Now you may have slept on the fact that almost a decade after his classic debut ('Internal Affairs') he released another timeless, hip-hop disc full of realism in the form of 'Desire'. You might have been too tired to realise that as well as actively rapping in a political way, this rap prophet can also go deep into the psyche of human nature (see 'So Good' and 'Love' with the late, legendary J Dilla). Still, with Monch's latest album 'W.A.R (We Are Renegades)' he intends to wake up music fans and the world alike with a commentary we need both socially and internationally.
This renegade kicks off this album with a cinematic, dramatic intro narrated by 'The Wire's' Idris Elba (who's also got an impressive set of pipes, check his EP ). Now, talking about 'The Wire' and it's movie-like qualities, Pharoahe brings in the HBO drama's Gbenga Akinnagbe for a ten minute, dramatic film for his first single 'Clap (One Day)'. Sampling some previous lyrics, Eric B. & Rakim classics and story-telling styles from the 'Trilogy' on his last album, Monch shows that he is hip-hop's perfect narrator with a social story sure to stir even the strongest of consciences.

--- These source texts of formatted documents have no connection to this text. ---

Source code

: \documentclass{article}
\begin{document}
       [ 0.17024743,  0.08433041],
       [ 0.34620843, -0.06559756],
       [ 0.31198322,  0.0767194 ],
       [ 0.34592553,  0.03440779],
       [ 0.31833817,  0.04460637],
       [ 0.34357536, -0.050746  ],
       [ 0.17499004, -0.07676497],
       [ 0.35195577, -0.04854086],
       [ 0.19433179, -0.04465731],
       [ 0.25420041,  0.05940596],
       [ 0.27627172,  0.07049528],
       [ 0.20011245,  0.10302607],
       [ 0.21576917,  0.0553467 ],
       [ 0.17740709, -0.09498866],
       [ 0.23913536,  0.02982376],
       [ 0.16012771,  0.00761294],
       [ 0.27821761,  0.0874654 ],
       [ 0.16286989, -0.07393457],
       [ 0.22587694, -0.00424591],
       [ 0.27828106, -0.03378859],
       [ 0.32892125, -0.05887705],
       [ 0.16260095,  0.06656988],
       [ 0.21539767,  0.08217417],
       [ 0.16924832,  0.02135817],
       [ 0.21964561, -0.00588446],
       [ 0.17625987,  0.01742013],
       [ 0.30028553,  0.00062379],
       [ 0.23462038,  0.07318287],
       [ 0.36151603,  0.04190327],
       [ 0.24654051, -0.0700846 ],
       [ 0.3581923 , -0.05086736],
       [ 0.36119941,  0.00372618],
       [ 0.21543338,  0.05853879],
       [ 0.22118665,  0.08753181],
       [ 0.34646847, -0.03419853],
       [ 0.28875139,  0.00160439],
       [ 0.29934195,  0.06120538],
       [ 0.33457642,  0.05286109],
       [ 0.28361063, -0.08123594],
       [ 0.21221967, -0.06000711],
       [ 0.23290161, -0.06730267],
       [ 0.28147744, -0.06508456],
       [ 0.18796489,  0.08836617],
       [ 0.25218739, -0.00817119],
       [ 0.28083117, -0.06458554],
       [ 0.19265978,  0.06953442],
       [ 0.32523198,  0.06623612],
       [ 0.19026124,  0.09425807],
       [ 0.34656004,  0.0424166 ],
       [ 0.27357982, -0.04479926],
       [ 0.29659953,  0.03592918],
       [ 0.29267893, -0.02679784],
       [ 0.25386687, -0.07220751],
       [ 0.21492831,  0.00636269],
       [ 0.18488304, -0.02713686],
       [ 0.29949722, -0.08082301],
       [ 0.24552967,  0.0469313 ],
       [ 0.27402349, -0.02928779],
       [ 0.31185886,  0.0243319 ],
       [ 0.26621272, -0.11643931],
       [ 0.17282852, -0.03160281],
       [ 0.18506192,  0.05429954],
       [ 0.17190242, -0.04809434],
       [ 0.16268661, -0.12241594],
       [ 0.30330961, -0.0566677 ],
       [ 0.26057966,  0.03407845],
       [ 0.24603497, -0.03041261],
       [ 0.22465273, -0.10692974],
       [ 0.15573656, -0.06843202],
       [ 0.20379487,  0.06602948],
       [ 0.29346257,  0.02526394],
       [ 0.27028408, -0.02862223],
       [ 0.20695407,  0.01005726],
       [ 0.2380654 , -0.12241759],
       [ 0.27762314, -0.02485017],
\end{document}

The albums lead track, 'Calculated Amalgamation' is also a mathematical, lyrical masterpiece as Monch again drops science, schooling the lost art of real hip-hop. With calculated lines like, "found myself standing in a room full of mirrors/and even my reflection disrespects you like a freshman during hazing/(what an amazing assessment)" , all this adds up to is a greater correlation in Monch's discography of classics. Then Monch's sound multiplies even more with 'Evolve'. A track that shows no subtraction in the rappers style, yet a sound that won't leave the mainstream and the hard hip-hop heads divided. The same goes for the Styles P, substance full track 'Black Hand Side' also featuring Phonte of Little Brother fame. There's no hand my downs here on the typical, traditional sound of underground, conscious hip-hop soul that Monch has honed over the years. A style that needs to be passed up to some mainstream minds.

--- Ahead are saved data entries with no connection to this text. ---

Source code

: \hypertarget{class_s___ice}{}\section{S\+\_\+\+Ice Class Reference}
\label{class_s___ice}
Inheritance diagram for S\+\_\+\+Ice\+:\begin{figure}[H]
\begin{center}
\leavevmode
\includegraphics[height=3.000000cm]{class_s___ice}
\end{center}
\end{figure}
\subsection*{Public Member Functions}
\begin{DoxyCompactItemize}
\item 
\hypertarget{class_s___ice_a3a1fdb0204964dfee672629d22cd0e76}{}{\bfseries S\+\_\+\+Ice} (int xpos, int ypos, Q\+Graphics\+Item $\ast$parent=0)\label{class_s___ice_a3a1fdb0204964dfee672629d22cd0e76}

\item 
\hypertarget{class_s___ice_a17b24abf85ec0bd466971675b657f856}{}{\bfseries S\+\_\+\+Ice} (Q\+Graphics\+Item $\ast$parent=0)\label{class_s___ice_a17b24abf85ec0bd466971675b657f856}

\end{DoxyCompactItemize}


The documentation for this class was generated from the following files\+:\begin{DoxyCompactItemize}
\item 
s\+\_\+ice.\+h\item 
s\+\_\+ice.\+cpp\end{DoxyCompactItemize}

The title track of this album and the deep cut 'Let My People Go' are all examples of social commentaries that scar the ills that go on with the world. Unfortunately to these often ignored statements ears need to be lent. Just like on the tracks 'The Hitman' and 'Assassins' (where conscious partners in crime Jean Grae and Royce Da 5'9" commit great, lyrical homicide) are cold, clinical murderous classics. On 'Shine' however, Pharoahe Monch shows how bright he can get with a light but fresh track, tailor made for the top-down convertibles of free but conscious thinkers. Monch also strikes hard on 'Haile Selassie Karate' thanks to some kicks from D-12's Mr. Porter, but raps lyrical friend of Eminem gets real magical with his lines on 'The Grand Illusion (Circa 1973)'. Monch reaches deeper into his bag of tricks with a vintage jam, circa the classic ages of rap.
The album comes to a beautiful, soulful close with the Jill Scott assisted, 'Still Standing' and this classic proves that 38 years, 3 albums and 13 tracks in this rapper is still firmly planting his feet. Socially conscious rap often falls on deaf ears, but these 'def' jam's need to be heard more, so open your minds and listen and after this album finishes you''ll really begin to get the message. On this disc Pharoahe Monch delivers. Time for those in the wrong to do right and return the favour to the sender. This is one messenger who shoots straight.TIM DAVID HARVEY.